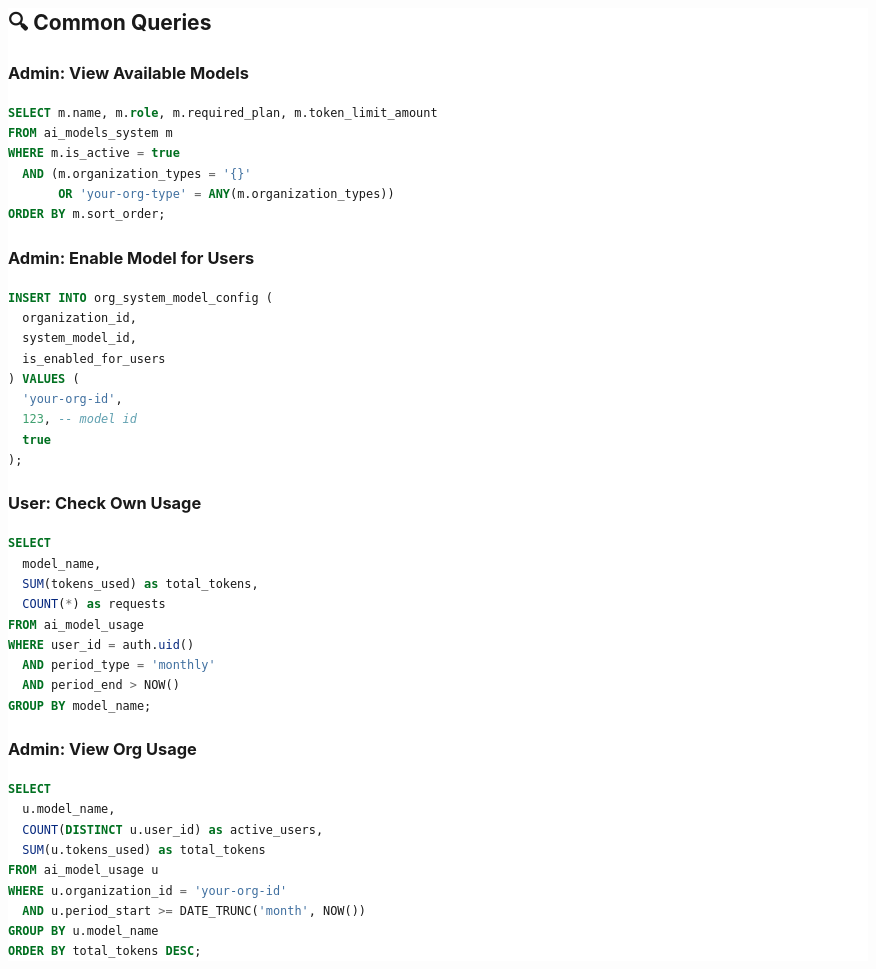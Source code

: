 ## 🔍 Common Queries

### Admin: View Available Models
```sql
SELECT m.name, m.role, m.required_plan, m.token_limit_amount
FROM ai_models_system m
WHERE m.is_active = true
  AND (m.organization_types = '{}' 
       OR 'your-org-type' = ANY(m.organization_types))
ORDER BY m.sort_order;
```

### Admin: Enable Model for Users
```sql
INSERT INTO org_system_model_config (
  organization_id, 
  system_model_id, 
  is_enabled_for_users
) VALUES (
  'your-org-id',
  123, -- model id
  true
);
```

### User: Check Own Usage
```sql
SELECT 
  model_name,
  SUM(tokens_used) as total_tokens,
  COUNT(*) as requests
FROM ai_model_usage
WHERE user_id = auth.uid()
  AND period_type = 'monthly'
  AND period_end > NOW()
GROUP BY model_name;
```

### Admin: View Org Usage
```sql
SELECT 
  u.model_name,
  COUNT(DISTINCT u.user_id) as active_users,
  SUM(u.tokens_used) as total_tokens
FROM ai_model_usage u
WHERE u.organization_id = 'your-org-id'
  AND u.period_start >= DATE_TRUNC('month', NOW())
GROUP BY u.model_name
ORDER BY total_tokens DESC;
```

---

*Problem to work on*:
All of the data above should be quoted exactly, except for the pictures.

*Worked solution*:
Source code

: ## 🔍 Common Queries

### Admin: View Available Models
```sql
SELECT m.name, m.role, m.required_plan, m.token_limit_amount
FROM ai_models_system m
WHERE m.is_active = true
  AND (m.organization_types = '{}' 
       OR 'your-org-type' = ANY(m.organization_types))
ORDER BY m.sort_order;
```

### Admin: Enable Model for Users
```sql
INSERT INTO org_system_model_config (
  organization_id, 
  system_model_id, 
  is_enabled_for_users
) VALUES (
  'your-org-id',
  123, -- model id
  true
);
```

### User: Check Own Usage
```sql
SELECT 
  model_name,
  SUM(tokens_used) as total_tokens,
  COUNT(*) as requests
FROM ai_model_usage
WHERE user_id = auth.uid()
  AND period_type = 'monthly'
  AND period_end > NOW()
GROUP BY model_name;
```

### Admin: View Org Usage
```sql
SELECT 
  u.model_name,
  COUNT(DISTINCT u.user_id) as active_users,
  SUM(u.tokens_used) as total_tokens
FROM ai_model_usage u
WHERE u.organization_id = 'your-org-id'
  AND u.period_start >= DATE_TRUNC('month', NOW())
GROUP BY u.model_name
ORDER BY total_tokens DESC;
```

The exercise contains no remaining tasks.